Saved entries:
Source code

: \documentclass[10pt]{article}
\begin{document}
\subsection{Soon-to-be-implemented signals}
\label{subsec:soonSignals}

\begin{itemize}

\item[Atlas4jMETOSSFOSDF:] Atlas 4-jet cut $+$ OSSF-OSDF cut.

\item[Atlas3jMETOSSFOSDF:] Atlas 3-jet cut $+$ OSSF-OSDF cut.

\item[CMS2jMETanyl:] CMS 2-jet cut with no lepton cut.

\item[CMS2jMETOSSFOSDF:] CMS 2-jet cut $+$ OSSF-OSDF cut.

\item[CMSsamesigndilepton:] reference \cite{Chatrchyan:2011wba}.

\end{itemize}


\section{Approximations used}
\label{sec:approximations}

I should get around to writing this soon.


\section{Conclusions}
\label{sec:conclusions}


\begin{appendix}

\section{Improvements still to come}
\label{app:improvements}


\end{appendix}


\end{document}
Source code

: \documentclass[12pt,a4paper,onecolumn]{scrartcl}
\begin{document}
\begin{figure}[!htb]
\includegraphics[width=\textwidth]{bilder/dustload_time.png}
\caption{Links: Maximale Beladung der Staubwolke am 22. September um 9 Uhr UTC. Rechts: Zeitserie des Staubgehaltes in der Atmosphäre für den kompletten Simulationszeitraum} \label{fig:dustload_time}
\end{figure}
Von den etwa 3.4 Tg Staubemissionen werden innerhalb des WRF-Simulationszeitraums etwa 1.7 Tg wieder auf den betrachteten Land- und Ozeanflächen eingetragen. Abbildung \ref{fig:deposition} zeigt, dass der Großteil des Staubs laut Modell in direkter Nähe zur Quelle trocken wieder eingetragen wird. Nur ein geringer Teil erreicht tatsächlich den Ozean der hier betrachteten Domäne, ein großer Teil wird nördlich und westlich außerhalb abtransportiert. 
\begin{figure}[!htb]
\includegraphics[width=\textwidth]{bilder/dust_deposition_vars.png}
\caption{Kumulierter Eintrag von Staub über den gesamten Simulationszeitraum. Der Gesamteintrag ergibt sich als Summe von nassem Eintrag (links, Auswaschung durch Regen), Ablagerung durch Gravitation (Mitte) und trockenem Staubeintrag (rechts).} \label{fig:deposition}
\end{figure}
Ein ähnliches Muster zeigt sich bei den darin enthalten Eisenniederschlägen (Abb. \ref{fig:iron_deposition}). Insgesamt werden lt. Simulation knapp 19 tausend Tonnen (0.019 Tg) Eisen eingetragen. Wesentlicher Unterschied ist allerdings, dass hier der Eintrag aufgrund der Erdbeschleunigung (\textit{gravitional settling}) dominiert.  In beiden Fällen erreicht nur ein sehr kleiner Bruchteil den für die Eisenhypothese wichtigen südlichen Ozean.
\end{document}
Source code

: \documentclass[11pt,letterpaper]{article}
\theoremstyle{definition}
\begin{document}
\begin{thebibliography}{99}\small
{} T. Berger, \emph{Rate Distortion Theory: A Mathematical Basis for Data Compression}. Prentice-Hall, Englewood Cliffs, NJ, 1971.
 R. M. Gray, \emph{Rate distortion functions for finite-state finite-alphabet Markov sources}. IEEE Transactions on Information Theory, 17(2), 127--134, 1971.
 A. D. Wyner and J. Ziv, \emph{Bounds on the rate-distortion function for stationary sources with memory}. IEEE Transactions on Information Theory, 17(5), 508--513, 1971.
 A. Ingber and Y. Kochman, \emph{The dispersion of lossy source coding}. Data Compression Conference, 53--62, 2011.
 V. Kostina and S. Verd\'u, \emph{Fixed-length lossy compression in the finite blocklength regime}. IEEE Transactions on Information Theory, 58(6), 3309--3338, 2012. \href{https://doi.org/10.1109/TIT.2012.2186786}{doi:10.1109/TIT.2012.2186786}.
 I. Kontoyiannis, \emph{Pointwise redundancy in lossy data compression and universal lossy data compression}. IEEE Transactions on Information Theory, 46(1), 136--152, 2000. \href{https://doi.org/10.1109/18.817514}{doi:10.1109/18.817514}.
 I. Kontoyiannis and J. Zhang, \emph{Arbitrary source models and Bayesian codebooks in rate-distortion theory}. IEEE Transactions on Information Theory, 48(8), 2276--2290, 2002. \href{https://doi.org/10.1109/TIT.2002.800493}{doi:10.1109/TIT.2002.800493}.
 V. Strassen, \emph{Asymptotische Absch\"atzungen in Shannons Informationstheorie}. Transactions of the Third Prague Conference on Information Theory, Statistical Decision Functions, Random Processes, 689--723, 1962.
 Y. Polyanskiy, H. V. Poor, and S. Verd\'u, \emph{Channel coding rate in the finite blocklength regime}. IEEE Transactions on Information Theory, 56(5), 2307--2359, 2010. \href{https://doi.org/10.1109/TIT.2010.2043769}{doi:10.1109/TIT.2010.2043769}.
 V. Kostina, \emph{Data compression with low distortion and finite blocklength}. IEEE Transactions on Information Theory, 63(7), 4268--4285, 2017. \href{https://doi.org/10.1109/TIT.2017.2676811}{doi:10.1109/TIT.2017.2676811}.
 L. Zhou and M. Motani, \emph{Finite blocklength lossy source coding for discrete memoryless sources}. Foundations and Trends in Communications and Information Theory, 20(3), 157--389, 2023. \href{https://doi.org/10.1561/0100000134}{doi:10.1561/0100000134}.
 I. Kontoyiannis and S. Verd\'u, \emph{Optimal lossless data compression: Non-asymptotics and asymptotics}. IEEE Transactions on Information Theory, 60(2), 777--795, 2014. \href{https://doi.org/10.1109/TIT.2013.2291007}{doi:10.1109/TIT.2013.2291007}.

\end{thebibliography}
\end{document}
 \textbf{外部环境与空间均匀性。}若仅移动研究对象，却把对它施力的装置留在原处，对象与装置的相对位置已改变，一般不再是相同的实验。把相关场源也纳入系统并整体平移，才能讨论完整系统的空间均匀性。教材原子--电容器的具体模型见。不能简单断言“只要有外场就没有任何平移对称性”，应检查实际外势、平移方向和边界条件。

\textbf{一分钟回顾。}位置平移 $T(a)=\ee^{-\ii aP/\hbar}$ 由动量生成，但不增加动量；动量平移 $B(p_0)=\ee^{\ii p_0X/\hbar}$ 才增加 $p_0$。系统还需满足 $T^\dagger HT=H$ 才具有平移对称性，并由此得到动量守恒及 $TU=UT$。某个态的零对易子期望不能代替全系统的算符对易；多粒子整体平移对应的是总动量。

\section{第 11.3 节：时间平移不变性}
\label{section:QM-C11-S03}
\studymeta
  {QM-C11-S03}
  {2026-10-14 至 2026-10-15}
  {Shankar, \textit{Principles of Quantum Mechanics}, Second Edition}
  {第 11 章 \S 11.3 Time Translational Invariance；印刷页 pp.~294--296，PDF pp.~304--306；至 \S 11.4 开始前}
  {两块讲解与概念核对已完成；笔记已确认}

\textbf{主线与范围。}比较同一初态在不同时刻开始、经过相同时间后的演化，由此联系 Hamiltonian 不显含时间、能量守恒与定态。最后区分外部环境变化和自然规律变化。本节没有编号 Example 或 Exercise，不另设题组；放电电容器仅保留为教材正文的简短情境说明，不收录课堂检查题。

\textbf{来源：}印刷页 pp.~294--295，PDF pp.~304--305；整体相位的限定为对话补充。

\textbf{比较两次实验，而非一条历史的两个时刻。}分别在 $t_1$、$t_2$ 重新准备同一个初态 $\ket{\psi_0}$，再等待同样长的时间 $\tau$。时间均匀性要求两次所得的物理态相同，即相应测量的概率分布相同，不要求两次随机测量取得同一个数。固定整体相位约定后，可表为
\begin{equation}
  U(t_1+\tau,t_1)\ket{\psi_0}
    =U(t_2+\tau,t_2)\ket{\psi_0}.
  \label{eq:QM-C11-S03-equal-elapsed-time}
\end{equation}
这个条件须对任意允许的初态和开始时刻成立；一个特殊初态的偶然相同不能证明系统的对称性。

Assignment: If a line in the entries above contains the word "Verd", count it, and give only the final number.

Solution below: 3